Ovaska introduced Reisman to her eventual Ph.D. adviser, Yale University’s John Wood. Her years in the Wood lab gave her grounding in alkaloid synthesis. She then became a postdoc in Eric N. Jacobsen’s group at Harvard University, where she focused on catalysis. Her Harvard experience cemented her interest in an academic career, something she hadn’t been certain she’d pursue. “Anyone who’s not intimidated about pursuing an academic career these days is a little delusional,” she jokes.
Reisman, 33, started her independent career at Caltech in 2008. While there, “she has impressively melded novel methodology with natural product total synthesis,” says Stephen L. Buchwald, a chemistry professor at Massachusetts Institute of Technology. She has accrued several major funding sources for her group, an achievement that Buchwald calls “most impressive, given today’s funding climate.”
Several natural products have fallen to the Reisman group’s synthesis efforts, including acetylaranotin, which had eluded chemists for 40 years, and maoecrystal Z. On the methodology side, her group reported a formal [3+2] cycloaddition that forms pyrroloindolines, a motif found in natural products with medicinally relevant properties. “I’m really excited about our scientific contributions so far,” Reisman says. She’s eager to get biological collaborations off the ground, because scientists know little about how natural products such as acetylaranotin—a fungal metabolite with anticancer activity—work at a molecular level.
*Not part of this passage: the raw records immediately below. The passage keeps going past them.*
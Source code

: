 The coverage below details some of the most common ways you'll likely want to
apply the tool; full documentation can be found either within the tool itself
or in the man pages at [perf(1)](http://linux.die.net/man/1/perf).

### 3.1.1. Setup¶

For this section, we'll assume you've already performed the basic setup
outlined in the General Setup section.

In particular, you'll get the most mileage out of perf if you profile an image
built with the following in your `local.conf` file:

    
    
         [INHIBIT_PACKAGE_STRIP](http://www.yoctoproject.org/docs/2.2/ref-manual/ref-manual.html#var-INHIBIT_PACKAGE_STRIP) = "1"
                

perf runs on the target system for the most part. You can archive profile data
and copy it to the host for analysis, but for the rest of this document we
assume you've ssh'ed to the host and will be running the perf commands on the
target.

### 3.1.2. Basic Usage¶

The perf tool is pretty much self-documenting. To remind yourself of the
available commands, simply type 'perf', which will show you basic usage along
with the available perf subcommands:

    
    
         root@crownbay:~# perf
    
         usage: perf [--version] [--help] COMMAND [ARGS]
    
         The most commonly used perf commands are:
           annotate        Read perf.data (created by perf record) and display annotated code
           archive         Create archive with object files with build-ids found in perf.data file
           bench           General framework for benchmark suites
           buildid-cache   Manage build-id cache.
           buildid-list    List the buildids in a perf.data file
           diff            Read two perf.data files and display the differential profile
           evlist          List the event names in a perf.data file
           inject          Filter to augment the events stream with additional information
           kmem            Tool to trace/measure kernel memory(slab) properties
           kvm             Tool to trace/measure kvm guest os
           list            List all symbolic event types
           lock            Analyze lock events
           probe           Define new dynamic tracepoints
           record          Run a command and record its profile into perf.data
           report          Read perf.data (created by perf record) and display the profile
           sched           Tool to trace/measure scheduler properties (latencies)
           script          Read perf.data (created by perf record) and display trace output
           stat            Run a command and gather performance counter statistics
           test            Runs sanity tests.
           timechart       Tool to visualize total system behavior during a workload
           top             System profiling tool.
Reisman has received a number of honors, including a National Science Foundation Career Award, a Camille Dreyfus Teacher-Scholar Award, a Cottrell Scholar Award, and numerous awards from pharmaceutical and chemical firms.
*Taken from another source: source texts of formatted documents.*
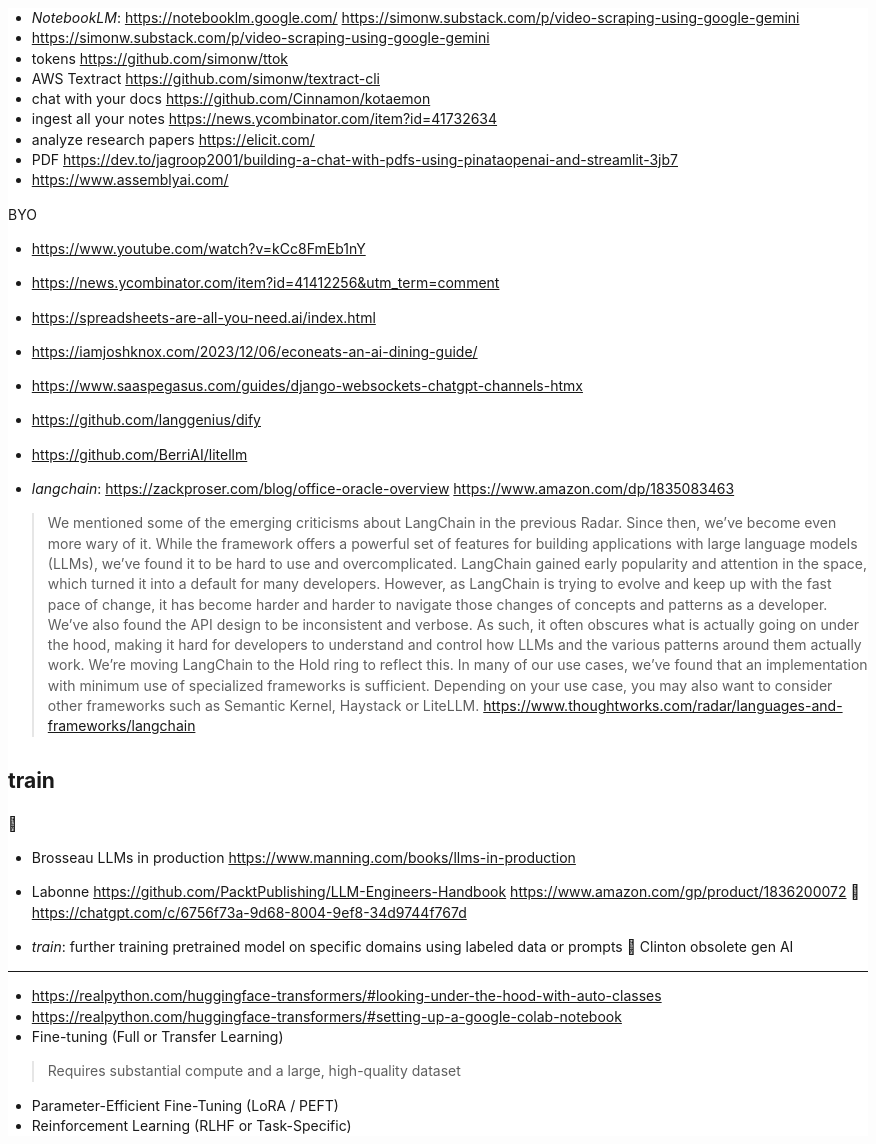 * _NotebookLM_: https://notebooklm.google.com/ https://simonw.substack.com/p/video-scraping-using-google-gemini
* https://simonw.substack.com/p/video-scraping-using-google-gemini
* tokens https://github.com/simonw/ttok
* AWS Textract https://github.com/simonw/textract-cli
* chat with your docs https://github.com/Cinnamon/kotaemon
* ingest all your notes https://news.ycombinator.com/item?id=41732634
* analyze research papers https://elicit.com/
* PDF https://dev.to/jagroop2001/building-a-chat-with-pdfs-using-pinataopenai-and-streamlit-3jb7
* https://www.assemblyai.com/

BYO
* https://www.youtube.com/watch?v=kCc8FmEb1nY
* https://news.ycombinator.com/item?id=41412256&utm_term=comment
* https://spreadsheets-are-all-you-need.ai/index.html
* https://iamjoshknox.com/2023/12/06/econeats-an-ai-dining-guide/
* https://www.saaspegasus.com/guides/django-websockets-chatgpt-channels-htmx
* https://github.com/langgenius/dify
* https://github.com/BerriAI/litellm

* _langchain_: https://zackproser.com/blog/office-oracle-overview https://www.amazon.com/dp/1835083463
> We mentioned some of the emerging criticisms about LangChain in the previous Radar. Since then, we’ve become even more wary of it. While the framework offers a powerful set of features for building applications with large language models (LLMs), we’ve found it to be hard to use and overcomplicated. LangChain gained early popularity and attention in the space, which turned it into a default for many developers. However, as LangChain is trying to evolve and keep up with the fast pace of change, it has become harder and harder to navigate those changes of concepts and patterns as a developer. We’ve also found the API design to be inconsistent and verbose. As such, it often obscures what is actually going on under the hood, making it hard for developers to understand and control how LLMs and the various patterns around them actually work. We’re moving LangChain to the Hold ring to reflect this. In many of our use cases, we’ve found that an implementation with minimum use of specialized frameworks is sufficient. Depending on your use case, you may also want to consider other frameworks such as Semantic Kernel, Haystack or LiteLLM.  https://www.thoughtworks.com/radar/languages-and-frameworks/langchain

## train

📙
* Brosseau LLMs in production https://www.manning.com/books/llms-in-production
* Labonne https://github.com/PacktPublishing/LLM-Engineers-Handbook https://www.amazon.com/gp/product/1836200072
🧠 https://chatgpt.com/c/6756f73a-9d68-8004-9ef8-34d9744f767d

* _train_: further training pretrained model on specific domains using labeled data or prompts 📙 Clinton obsolete gen AI

---

* https://realpython.com/huggingface-transformers/#looking-under-the-hood-with-auto-classes
* https://realpython.com/huggingface-transformers/#setting-up-a-google-colab-notebook
* Fine-tuning (Full or Transfer Learning)
> Requires substantial compute and a large, high-quality dataset
* Parameter-Efficient Fine-Tuning (LoRA / PEFT)   
* Reinforcement Learning (RLHF or Task-Specific)
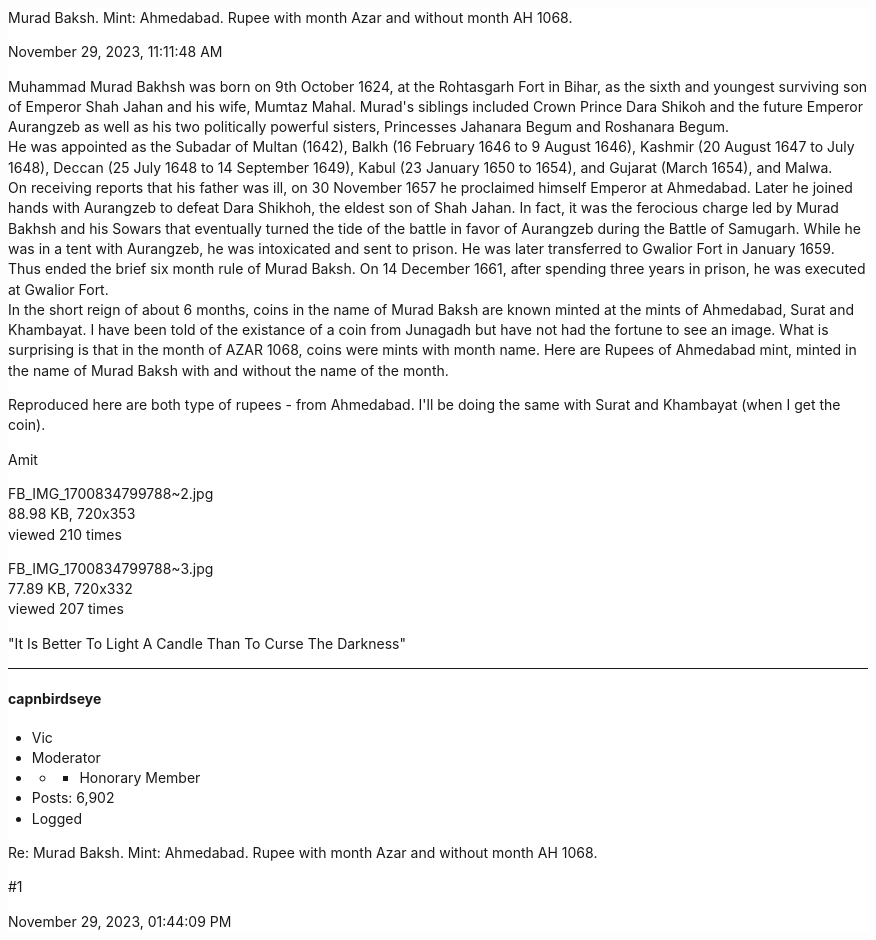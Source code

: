 

Murad Baksh. Mint: Ahmedabad. Rupee with month Azar and without month AH 1068.

November 29, 2023, 11:11:48 AM

Muhammad Murad Bakhsh was born on 9th October 1624, at the Rohtasgarh Fort in Bihar, as the sixth and youngest surviving son of Emperor Shah Jahan and his wife, Mumtaz Mahal. Murad's siblings included Crown Prince Dara Shikoh and the future Emperor Aurangzeb as well as his two politically powerful sisters, Princesses Jahanara Begum and Roshanara Begum.  
He was appointed as the Subadar of Multan (1642), Balkh (16 February 1646 to 9 August 1646), Kashmir (20 August 1647 to July 1648), Deccan (25 July 1648 to 14 September 1649), Kabul (23 January 1650 to 1654), and Gujarat (March 1654), and Malwa.  
On receiving reports that his father was ill, on 30 November 1657 he proclaimed himself Emperor at Ahmedabad. Later he joined hands with Aurangzeb to defeat Dara Shikhoh, the eldest son of Shah Jahan. In fact, it was the ferocious charge led by Murad Bakhsh and his Sowars that eventually turned the tide of the battle in favor of Aurangzeb during the Battle of Samugarh. While he was in a tent with Aurangzeb, he was intoxicated and sent to prison. He was later transferred to Gwalior Fort in January 1659. Thus ended the brief six month rule of Murad Baksh. On 14 December 1661, after spending three years in prison, he was executed at Gwalior Fort.  
In the short reign of about 6 months, coins in the name of Murad Baksh are known minted at the mints of Ahmedabad, Surat and Khambayat. I have been told of the existance of a coin from Junagadh but have not had the fortune to see an image. What is surprising is that in the month of AZAR 1068, coins were mints with month name. Here are Rupees of Ahmedabad mint, minted in the name of Murad Baksh with and without the name of the month.  
  
Reproduced here are both type of rupees - from Ahmedabad. I'll be doing the same with Surat and Khambayat (when I get the coin).  
  
Amit 

FB_IMG_1700834799788~2.jpg   
88.98 KB, 720x353  
viewed 210 times 

FB_IMG_1700834799788~3.jpg   
77.89 KB, 720x332  
viewed 207 times 

"It Is Better To Light A Candle Than To Curse The Darkness" 

* * *

####  capnbirdseye

  * Vic
  * Moderator
  *   *   * Honorary Member
  * Posts: 6,902
  * Logged



Re: Murad Baksh. Mint: Ahmedabad. Rupee with month Azar and without month AH 1068.

#1

November 29, 2023, 01:44:09 PM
“Sarah Reisman is rapidly emerging as a world leader in the area of synthetic organic chemistry,” says Caltech colleague Gregory C. Fu, a professor of chemistry.
“Simply stated, she is one of a kind,” adds Caltech professor of chemistry Brian M. Stoltz.
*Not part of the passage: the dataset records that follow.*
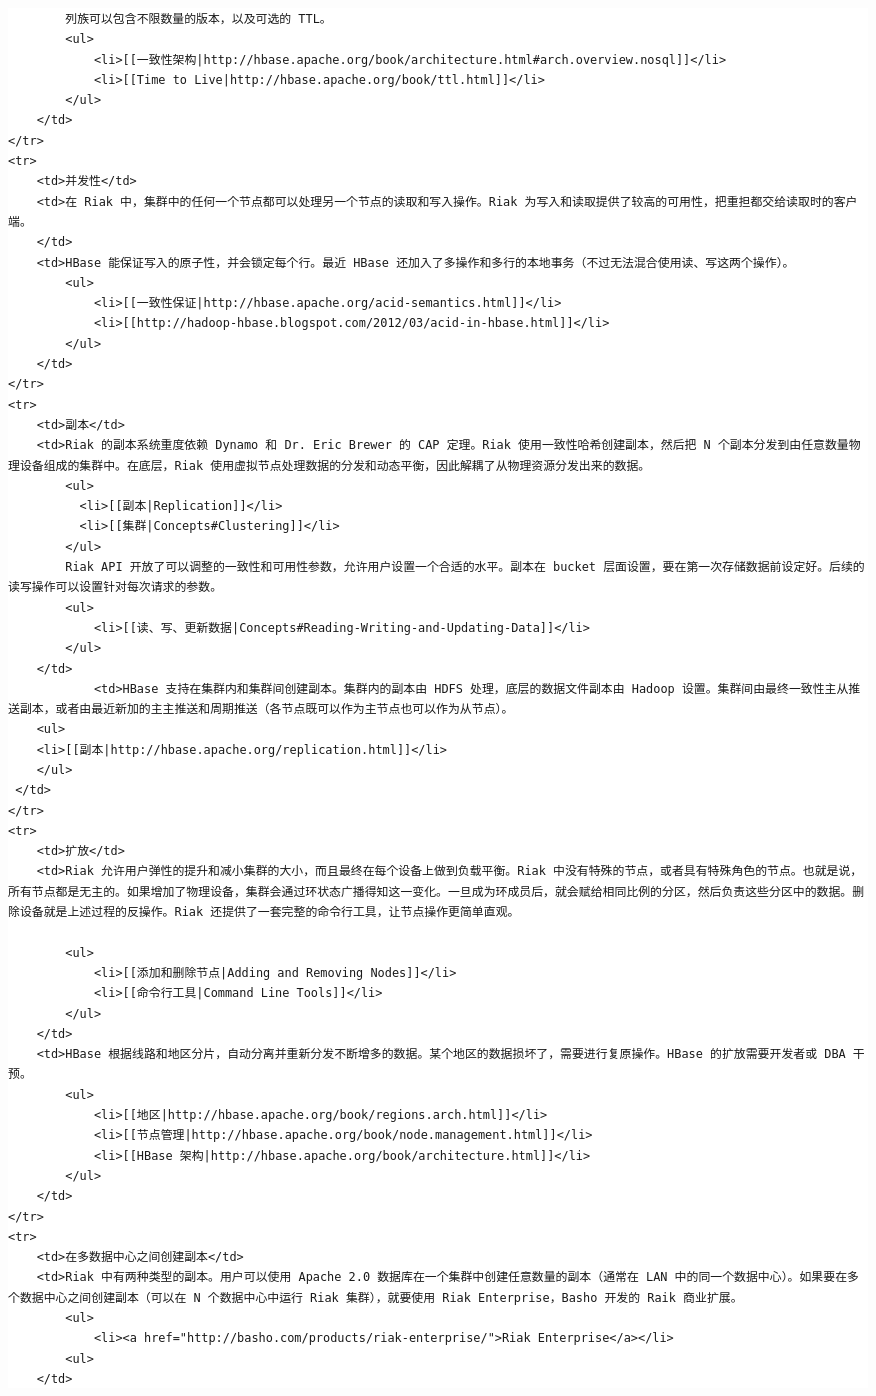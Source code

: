            列族可以包含不限数量的版本，以及可选的 TTL。
            <ul>
                <li>[[一致性架构|http://hbase.apache.org/book/architecture.html#arch.overview.nosql]]</li>
                <li>[[Time to Live|http://hbase.apache.org/book/ttl.html]]</li>
            </ul>
        </td>
    </tr>
    <tr>
        <td>并发性</td>
        <td>在 Riak 中，集群中的任何一个节点都可以处理另一个节点的读取和写入操作。Riak 为写入和读取提供了较高的可用性，把重担都交给读取时的客户端。
        </td>
        <td>HBase 能保证写入的原子性，并会锁定每个行。最近 HBase 还加入了多操作和多行的本地事务（不过无法混合使用读、写这两个操作）。
            <ul>
                <li>[[一致性保证|http://hbase.apache.org/acid-semantics.html]]</li>
                <li>[[http://hadoop-hbase.blogspot.com/2012/03/acid-in-hbase.html]]</li>
            </ul>
        </td>
    </tr>
    <tr>
        <td>副本</td>
        <td>Riak 的副本系统重度依赖 Dynamo 和 Dr. Eric Brewer 的 CAP 定理。Riak 使用一致性哈希创建副本，然后把 N 个副本分发到由任意数量物理设备组成的集群中。在底层，Riak 使用虚拟节点处理数据的分发和动态平衡，因此解耦了从物理资源分发出来的数据。
            <ul>
              <li>[[副本|Replication]]</li>
              <li>[[集群|Concepts#Clustering]]</li>
            </ul>
            Riak API 开放了可以调整的一致性和可用性参数，允许用户设置一个合适的水平。副本在 bucket 层面设置，要在第一次存储数据前设定好。后续的读写操作可以设置针对每次请求的参数。
            <ul>
                <li>[[读、写、更新数据|Concepts#Reading-Writing-and-Updating-Data]]</li>
            </ul>
        </td>
                <td>HBase 支持在集群内和集群间创建副本。集群内的副本由 HDFS 处理，底层的数据文件副本由 Hadoop 设置。集群间由最终一致性主从推送副本，或者由最近新加的主主推送和周期推送（各节点既可以作为主节点也可以作为从节点）。
        <ul>
        <li>[[副本|http://hbase.apache.org/replication.html]]</li>
        </ul>
     </td>
    </tr>
    <tr>
        <td>扩放</td>
        <td>Riak 允许用户弹性的提升和减小集群的大小，而且最终在每个设备上做到负载平衡。Riak 中没有特殊的节点，或者具有特殊角色的节点。也就是说，所有节点都是无主的。如果增加了物理设备，集群会通过环状态广播得知这一变化。一旦成为环成员后，就会赋给相同比例的分区，然后负责这些分区中的数据。删除设备就是上述过程的反操作。Riak 还提供了一套完整的命令行工具，让节点操作更简单直观。

            <ul>
                <li>[[添加和删除节点|Adding and Removing Nodes]]</li>
                <li>[[命令行工具|Command Line Tools]]</li>
            </ul>
        </td>
        <td>HBase 根据线路和地区分片，自动分离并重新分发不断增多的数据。某个地区的数据损坏了，需要进行复原操作。HBase 的扩放需要开发者或 DBA 干预。
            <ul>
                <li>[[地区|http://hbase.apache.org/book/regions.arch.html]]</li>
                <li>[[节点管理|http://hbase.apache.org/book/node.management.html]]</li>
                <li>[[HBase 架构|http://hbase.apache.org/book/architecture.html]]</li>
            </ul>
        </td>
    </tr>
    <tr>
        <td>在多数据中心之间创建副本</td>
        <td>Riak 中有两种类型的副本。用户可以使用 Apache 2.0 数据库在一个集群中创建任意数量的副本（通常在 LAN 中的同一个数据中心）。如果要在多个数据中心之间创建副本（可以在 N 个数据中心中运行 Riak 集群），就要使用 Riak Enterprise，Basho 开发的 Raik 商业扩展。
            <ul>
                <li><a href="http://basho.com/products/riak-enterprise/">Riak Enterprise</a></li>
            <ul>
        </td>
“At each stage of my career, I’ve had a phenomenal mentor. They haven’t guided me in the wrong direction yet,” Reisman says. “I hope I can be as good a mentor to my students and postdoctoral fellows, because their dedication and hard work helped to make this award possible.”
Reisman swam for her college’s team, even though she arrived late to most practices. “As chemists all know, lab work takes longer than you expect,” she quips. Today swimming is on the back burner. She and her husband, a former Wood group lab mate, have a one-year-old son. “These days,” she says, “my hobby is trying to be a good mom.”